§ **THE PROBLEM**: Return the data exactly, but only from the line containing "着信があったのか、男は何気な" through its last line.

§ **DATASET EXCERPTS**:
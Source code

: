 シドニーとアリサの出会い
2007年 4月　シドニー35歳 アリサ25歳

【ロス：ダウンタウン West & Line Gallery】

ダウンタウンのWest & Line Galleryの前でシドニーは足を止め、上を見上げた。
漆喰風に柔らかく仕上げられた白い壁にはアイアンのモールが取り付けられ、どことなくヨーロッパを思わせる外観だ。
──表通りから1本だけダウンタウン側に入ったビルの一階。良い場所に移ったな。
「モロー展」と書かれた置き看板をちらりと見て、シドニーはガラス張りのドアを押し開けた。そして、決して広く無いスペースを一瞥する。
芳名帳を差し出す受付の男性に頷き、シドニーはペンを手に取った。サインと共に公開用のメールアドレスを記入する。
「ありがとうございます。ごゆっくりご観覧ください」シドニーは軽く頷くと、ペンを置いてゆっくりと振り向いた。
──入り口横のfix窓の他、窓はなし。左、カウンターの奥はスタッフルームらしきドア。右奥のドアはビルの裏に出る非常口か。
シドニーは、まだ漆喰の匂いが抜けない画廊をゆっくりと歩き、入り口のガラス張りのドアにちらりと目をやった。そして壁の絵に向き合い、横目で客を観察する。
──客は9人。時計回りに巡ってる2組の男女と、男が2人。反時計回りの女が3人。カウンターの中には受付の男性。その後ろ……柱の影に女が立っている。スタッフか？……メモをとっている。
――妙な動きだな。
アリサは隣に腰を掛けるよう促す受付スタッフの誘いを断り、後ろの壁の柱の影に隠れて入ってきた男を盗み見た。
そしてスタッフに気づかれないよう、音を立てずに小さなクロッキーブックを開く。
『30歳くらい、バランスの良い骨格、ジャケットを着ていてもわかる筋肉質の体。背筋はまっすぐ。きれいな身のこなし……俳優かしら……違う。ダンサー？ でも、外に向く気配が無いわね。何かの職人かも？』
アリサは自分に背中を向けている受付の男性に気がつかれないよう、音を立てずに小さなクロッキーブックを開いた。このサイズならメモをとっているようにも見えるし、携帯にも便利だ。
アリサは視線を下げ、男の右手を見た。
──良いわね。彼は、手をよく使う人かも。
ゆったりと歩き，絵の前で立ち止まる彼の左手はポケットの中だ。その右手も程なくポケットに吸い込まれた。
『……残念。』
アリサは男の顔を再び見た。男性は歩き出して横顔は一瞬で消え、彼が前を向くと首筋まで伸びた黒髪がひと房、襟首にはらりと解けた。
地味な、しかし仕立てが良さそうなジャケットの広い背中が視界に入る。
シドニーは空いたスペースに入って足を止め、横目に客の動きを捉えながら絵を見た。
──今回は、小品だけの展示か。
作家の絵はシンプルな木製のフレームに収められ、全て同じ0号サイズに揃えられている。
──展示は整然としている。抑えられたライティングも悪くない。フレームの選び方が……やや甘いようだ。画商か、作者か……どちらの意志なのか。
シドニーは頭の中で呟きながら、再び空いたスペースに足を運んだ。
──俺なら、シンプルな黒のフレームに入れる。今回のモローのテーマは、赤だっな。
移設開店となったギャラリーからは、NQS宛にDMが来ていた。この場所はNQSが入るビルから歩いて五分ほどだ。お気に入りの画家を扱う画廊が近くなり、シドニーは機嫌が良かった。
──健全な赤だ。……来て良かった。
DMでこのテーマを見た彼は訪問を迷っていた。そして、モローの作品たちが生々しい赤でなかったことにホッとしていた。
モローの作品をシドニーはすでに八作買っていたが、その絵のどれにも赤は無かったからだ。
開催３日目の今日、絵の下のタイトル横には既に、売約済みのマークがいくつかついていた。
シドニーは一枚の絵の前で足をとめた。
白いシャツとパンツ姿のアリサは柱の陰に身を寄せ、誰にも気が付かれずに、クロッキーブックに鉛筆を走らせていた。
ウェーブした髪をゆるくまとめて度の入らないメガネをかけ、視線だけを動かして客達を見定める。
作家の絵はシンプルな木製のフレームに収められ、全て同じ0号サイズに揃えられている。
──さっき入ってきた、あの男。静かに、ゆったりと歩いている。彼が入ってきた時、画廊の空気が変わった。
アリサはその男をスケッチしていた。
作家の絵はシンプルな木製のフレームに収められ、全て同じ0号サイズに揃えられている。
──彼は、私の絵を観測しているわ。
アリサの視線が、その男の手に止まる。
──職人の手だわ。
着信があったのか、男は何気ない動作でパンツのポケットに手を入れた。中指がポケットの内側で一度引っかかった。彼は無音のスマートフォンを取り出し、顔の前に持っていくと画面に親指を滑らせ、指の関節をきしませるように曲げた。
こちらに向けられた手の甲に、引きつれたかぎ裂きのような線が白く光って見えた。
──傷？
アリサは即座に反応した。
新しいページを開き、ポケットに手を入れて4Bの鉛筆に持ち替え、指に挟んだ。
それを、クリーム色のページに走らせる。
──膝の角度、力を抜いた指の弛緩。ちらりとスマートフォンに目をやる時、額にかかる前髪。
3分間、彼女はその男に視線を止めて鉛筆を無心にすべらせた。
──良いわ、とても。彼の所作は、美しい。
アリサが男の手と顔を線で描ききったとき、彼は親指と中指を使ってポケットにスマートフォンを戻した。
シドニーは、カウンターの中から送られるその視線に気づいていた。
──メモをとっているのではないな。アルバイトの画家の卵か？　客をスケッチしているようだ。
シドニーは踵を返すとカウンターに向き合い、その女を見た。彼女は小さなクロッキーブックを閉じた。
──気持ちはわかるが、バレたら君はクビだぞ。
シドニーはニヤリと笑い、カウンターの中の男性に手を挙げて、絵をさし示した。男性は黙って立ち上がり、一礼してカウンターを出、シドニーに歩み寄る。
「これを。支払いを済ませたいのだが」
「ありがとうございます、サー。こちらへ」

§ **EXERCISE RESULT**:
着信があったのか、男は何気ない動作でパンツのポケットに手を入れた。中指がポケットの内側で一度引っかかった。彼は無音のスマートフォンを取り出し、顔の前に持っていくと画面に親指を滑らせ、指の関節をきしませるように曲げた。
こちらに向けられた手の甲に、引きつれたかぎ裂きのような線が白く光って見えた。
──傷？
アリサは即座に反応した。
新しいページを開き、ポケットに手を入れて4Bの鉛筆に持ち替え、指に挟んだ。
それを、クリーム色のページに走らせる。
──膝の角度、力を抜いた指の弛緩。ちらりとスマートフォンに目をやる時、額にかかる前髪。
3分間、彼女はその男に視線を止めて鉛筆を無心にすべらせた。
──良いわ、とても。彼の所作は、美しい。
アリサが男の手と顔を線で描ききったとき、彼は親指と中指を使ってポケットにスマートフォンを戻した。
シドニーは、カウンターの中から送られるその視線に気づいていた。
──メモをとっているのではないな。アルバイトの画家の卵か？　客をスケッチしているようだ。
シドニーは踵を返すとカウンターに向き合い、その女を見た。彼女は小さなクロッキーブックを閉じた。
──気持ちはわかるが、バレたら君はクビだぞ。
シドニーはニヤリと笑い、カウンターの中の男性に手を挙げて、絵をさし示した。男性は黙って立ち上がり、一礼してカウンターを出、シドニーに歩み寄る。
「これを。支払いを済ませたいのだが」
「ありがとうございます、サー。こちらへ」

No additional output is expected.